Try it → The required result is a line count: how many lines in this data hold the word "linter". Give only that.

BEGIN Exercise data

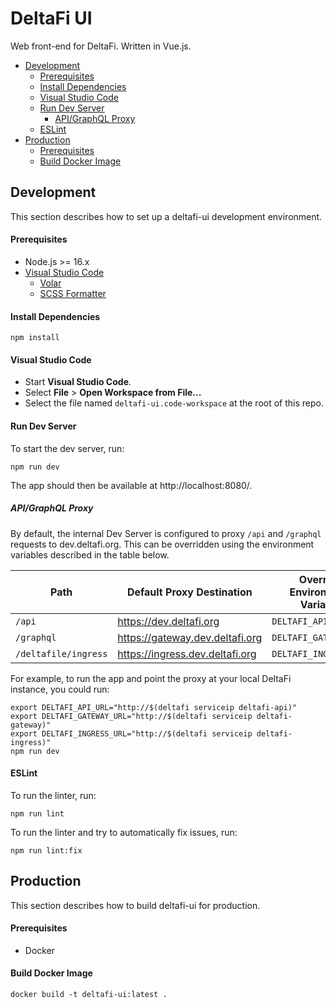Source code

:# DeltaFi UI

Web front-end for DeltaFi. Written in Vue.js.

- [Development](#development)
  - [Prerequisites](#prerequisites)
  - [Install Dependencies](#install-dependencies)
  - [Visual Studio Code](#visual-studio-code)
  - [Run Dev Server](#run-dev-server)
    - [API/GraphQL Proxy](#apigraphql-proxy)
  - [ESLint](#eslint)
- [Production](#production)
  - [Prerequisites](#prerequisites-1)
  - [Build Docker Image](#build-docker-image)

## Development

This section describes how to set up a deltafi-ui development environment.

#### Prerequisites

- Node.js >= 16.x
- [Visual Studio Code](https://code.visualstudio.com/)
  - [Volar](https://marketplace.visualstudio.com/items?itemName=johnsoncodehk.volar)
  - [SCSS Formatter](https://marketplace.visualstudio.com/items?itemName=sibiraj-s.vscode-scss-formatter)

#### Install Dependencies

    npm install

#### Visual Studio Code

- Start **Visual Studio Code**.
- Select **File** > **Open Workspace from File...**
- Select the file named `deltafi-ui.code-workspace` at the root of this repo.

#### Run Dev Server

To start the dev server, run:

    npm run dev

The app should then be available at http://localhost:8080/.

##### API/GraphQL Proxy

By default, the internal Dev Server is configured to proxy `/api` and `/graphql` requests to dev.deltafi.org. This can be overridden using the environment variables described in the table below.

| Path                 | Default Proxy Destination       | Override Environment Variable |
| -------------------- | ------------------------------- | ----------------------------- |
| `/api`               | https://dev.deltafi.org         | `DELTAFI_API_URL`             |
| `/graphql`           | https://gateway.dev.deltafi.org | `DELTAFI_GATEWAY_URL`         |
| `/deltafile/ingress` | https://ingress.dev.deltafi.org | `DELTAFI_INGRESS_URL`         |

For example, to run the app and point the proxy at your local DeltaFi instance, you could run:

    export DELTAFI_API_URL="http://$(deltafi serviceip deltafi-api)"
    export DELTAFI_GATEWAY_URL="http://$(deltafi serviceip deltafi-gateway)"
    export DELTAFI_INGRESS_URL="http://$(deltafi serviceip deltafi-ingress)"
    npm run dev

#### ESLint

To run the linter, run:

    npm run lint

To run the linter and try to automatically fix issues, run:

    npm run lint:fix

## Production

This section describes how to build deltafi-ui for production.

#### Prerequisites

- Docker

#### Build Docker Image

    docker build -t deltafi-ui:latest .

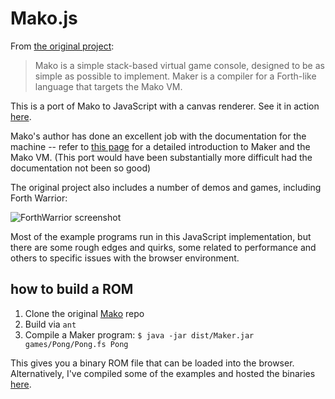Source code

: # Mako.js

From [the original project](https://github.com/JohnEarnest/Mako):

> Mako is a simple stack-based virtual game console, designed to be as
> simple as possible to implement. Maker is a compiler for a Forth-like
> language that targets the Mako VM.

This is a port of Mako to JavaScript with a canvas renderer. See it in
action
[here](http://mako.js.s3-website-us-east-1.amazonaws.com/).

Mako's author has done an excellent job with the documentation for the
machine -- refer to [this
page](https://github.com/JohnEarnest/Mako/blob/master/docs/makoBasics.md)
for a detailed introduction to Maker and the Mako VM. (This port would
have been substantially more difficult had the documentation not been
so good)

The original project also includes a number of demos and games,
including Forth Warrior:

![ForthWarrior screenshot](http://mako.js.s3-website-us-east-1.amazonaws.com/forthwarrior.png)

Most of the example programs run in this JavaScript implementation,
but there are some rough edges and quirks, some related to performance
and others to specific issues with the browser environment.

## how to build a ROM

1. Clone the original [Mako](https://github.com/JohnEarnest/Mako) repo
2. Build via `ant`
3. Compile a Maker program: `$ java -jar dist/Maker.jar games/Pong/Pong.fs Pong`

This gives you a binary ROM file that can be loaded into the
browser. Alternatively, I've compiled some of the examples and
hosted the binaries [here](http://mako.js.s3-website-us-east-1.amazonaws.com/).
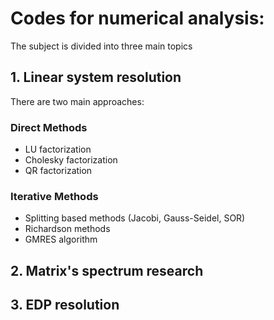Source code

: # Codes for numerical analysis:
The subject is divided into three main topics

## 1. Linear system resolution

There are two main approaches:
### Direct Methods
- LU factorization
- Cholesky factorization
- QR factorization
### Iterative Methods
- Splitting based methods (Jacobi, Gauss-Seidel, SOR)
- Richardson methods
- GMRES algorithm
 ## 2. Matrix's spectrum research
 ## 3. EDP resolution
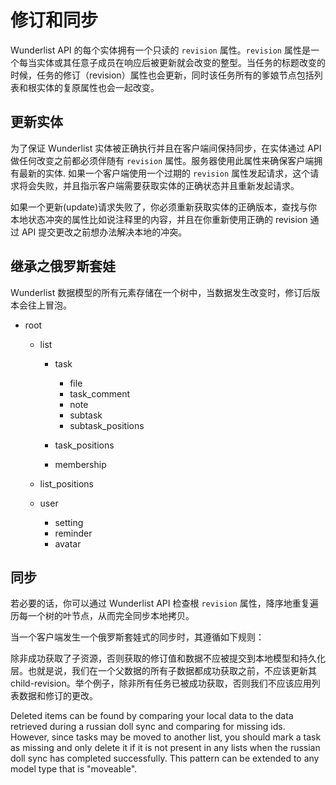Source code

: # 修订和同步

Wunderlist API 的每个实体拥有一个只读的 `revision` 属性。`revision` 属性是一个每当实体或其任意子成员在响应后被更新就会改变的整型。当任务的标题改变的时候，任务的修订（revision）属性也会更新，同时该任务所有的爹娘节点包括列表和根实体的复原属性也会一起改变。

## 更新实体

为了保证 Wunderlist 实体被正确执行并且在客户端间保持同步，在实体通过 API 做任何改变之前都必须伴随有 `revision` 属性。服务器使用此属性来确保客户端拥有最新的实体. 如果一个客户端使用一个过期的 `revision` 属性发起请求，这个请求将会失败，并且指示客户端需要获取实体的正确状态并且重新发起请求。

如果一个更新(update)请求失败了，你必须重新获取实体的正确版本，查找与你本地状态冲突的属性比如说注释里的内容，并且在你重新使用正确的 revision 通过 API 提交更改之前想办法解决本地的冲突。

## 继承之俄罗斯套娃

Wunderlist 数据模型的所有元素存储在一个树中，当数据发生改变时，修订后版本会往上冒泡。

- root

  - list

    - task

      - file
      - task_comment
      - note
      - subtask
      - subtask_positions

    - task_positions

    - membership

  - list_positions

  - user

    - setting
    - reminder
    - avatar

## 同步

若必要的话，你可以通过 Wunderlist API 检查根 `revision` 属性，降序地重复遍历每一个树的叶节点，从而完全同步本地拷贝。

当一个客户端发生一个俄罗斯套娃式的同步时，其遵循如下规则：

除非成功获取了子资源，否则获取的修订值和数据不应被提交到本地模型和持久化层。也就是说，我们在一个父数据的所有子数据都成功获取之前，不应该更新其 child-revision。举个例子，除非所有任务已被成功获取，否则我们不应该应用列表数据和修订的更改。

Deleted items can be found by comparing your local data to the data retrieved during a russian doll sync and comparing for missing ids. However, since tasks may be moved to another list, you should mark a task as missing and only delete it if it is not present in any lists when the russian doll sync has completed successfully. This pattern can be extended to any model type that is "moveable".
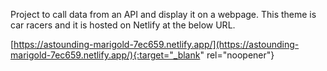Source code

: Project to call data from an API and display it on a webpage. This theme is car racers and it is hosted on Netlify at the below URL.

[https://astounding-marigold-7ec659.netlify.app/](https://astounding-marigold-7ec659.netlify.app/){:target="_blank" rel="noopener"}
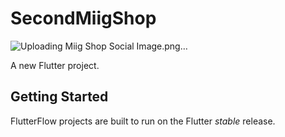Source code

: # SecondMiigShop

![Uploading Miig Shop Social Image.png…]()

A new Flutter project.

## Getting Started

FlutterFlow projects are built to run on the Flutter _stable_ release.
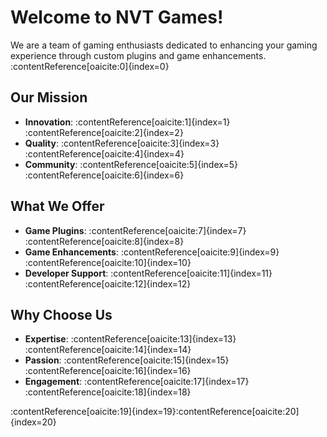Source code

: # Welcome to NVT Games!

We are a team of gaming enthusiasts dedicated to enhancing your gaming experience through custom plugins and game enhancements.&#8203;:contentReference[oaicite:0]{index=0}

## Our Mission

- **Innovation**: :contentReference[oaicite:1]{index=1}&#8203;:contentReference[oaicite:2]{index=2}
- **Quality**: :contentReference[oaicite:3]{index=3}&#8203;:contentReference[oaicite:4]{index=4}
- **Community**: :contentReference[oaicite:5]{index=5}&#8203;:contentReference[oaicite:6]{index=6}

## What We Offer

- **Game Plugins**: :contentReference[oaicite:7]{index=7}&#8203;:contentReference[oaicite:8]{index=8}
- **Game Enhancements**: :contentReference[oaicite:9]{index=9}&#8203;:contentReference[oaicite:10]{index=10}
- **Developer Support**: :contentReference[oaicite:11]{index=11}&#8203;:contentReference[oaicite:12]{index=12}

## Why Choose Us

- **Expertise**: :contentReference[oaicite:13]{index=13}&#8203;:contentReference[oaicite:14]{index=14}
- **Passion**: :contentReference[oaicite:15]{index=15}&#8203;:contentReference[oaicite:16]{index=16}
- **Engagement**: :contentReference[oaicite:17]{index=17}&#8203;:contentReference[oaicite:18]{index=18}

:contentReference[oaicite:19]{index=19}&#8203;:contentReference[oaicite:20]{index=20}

END Exercise data

Response for this exercise → 2